New UK Marriage Visa Rules Set by the UK Border Agency (UKBA)

Published: 15/07/2007

In a move that has sparked some controversy, the UK Home Office has plans to implement new rules that impact the spousal visa process for those wanting to enter the UK from outside of the EU. Overall the move is set to make the UK borders more secure and to help cut down on the number of forced marriages. The new rules will place limits that will make the acquisition of a UK marriage visa more difficult to get and more expensive. The UK Home Office is also looking to place significant fines on those who break the rules when acting as guarantors for family visas. All of this is being put into motion by the UK home office in a move to improve immigration screening, examining a greater number of potential immigrants and strengthening border controls.One of the new UK immigration standards will be the necessity of passing an English test before the UK wife visa, UK husband visa, partner or fiancee visa may be granted. If family members from other countries overstay the limits on their family visas, the guarantor may be stuck with a stiff fine of up to £1,000. One of the most significant alterations for spouse visa applications is the raising of the minimum age, from 18 to 21, part of an effort to reduce the number of forced marriages.
The Home Office says it is aware that the rules regarding UK immigration do not exist in a vacuum and has according to Home Office Minister Liam Byrne, arranged for the creation of a new government committee called the Migration Impact Forum (MIF) that will look at the social impact of the spousal visa process.
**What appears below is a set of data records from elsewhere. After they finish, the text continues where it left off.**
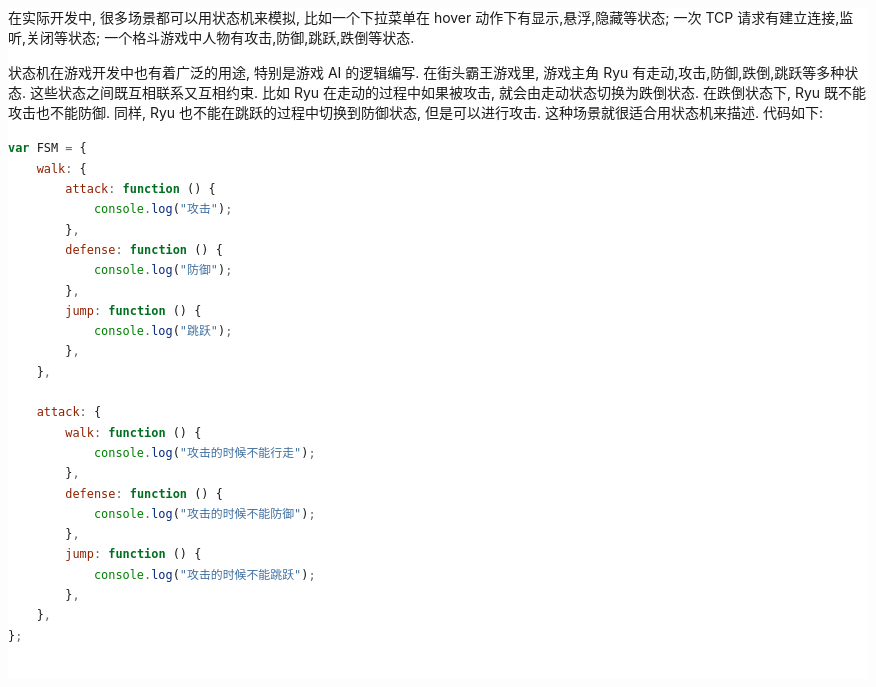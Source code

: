 在实际开发中, 很多场景都可以用状态机来模拟, 比如一个下拉菜单在 hover 动作下有显示,悬浮,隐藏等状态; 一次 TCP 请求有建立连接,监听,关闭等状态; 一个格斗游戏中人物有攻击,防御,跳跃,跌倒等状态.

状态机在游戏开发中也有着广泛的用途, 特别是游戏 AI 的逻辑编写. 在街头霸王游戏里, 游戏主角 Ryu 有走动,攻击,防御,跌倒,跳跃等多种状态. 这些状态之间既互相联系又互相约束. 比如 Ryu 在走动的过程中如果被攻击, 就会由走动状态切换为跌倒状态. 在跌倒状态下, Ryu 既不能攻击也不能防御. 同样, Ryu 也不能在跳跃的过程中切换到防御状态, 但是可以进行攻击. 这种场景就很适合用状态机来描述. 代码如下:

```js
var FSM = {
    walk: {
        attack: function () {
            console.log("攻击");
        },
        defense: function () {
            console.log("防御");
        },
        jump: function () {
            console.log("跳跃");
        },
    },

    attack: {
        walk: function () {
            console.log("攻击的时候不能行走");
        },
        defense: function () {
            console.log("攻击的时候不能防御");
        },
        jump: function () {
            console.log("攻击的时候不能跳跃");
        },
    },
};
```

<br>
One of the major issues facing the UK is the stress on social services, NHS, and schools created by the large influx of new immigrants. There are concerns within the immigrant communities as well in terms of how changes in UK immigration regulations affect the overall cohesion of various communities. One of the measures being looked at is the possibility of using an Australian model of a points based system for setting quotas for migration.National security and border control are still key issues as well. Soon, immigrants can expect to see a system of ID cards and IRIS scans that will help assure identity for individuals wanting to come into the UK. Families who wish to bring family members into the UK on relative visas will also be seeing other overhauls to the current system that make the acquisition of family visas and marriage visas more challenging. The Home Office hopes that these new regulations will make it harder for families to pressure young people into marriage unions they themselves do not want. One of the remedies will be the raising of the minimum age from 18 to 21 for applications for spousal visas. The idea is that older individuals are more likely to have completed their education and will be better able to have the maturity and discretion to speak for themselves and defend their rights. The immigration department will also be conducting confidential interviews with potential immigrants to make sure their families are not forcing them into a marriage.
The Home Office expects these new regulations to have a significant effect on immigration, as the current estimate for the number of British citizens who marry foreign nationals from outside the EU is approximately 15,000 persons annually. Since the legal age at which British citizens can marry is 16, the new spousal visa process with its higher minimum age limits should improve the situation for young people.

Controversy has been sparked by the suggested hike in fees for naturalisation and for those seeking leave to remain in the UK. The Joint Council on the Welfare of Immigrants was vocal in their opposition to the fee increases and accused the governments of taking advantage of “vulnerable groups.” However, the government maintains that with the increase in immigration numbers expected in coming years, making the spouse visa application process more rigorous is a necessary step in improving UK immigration and national security.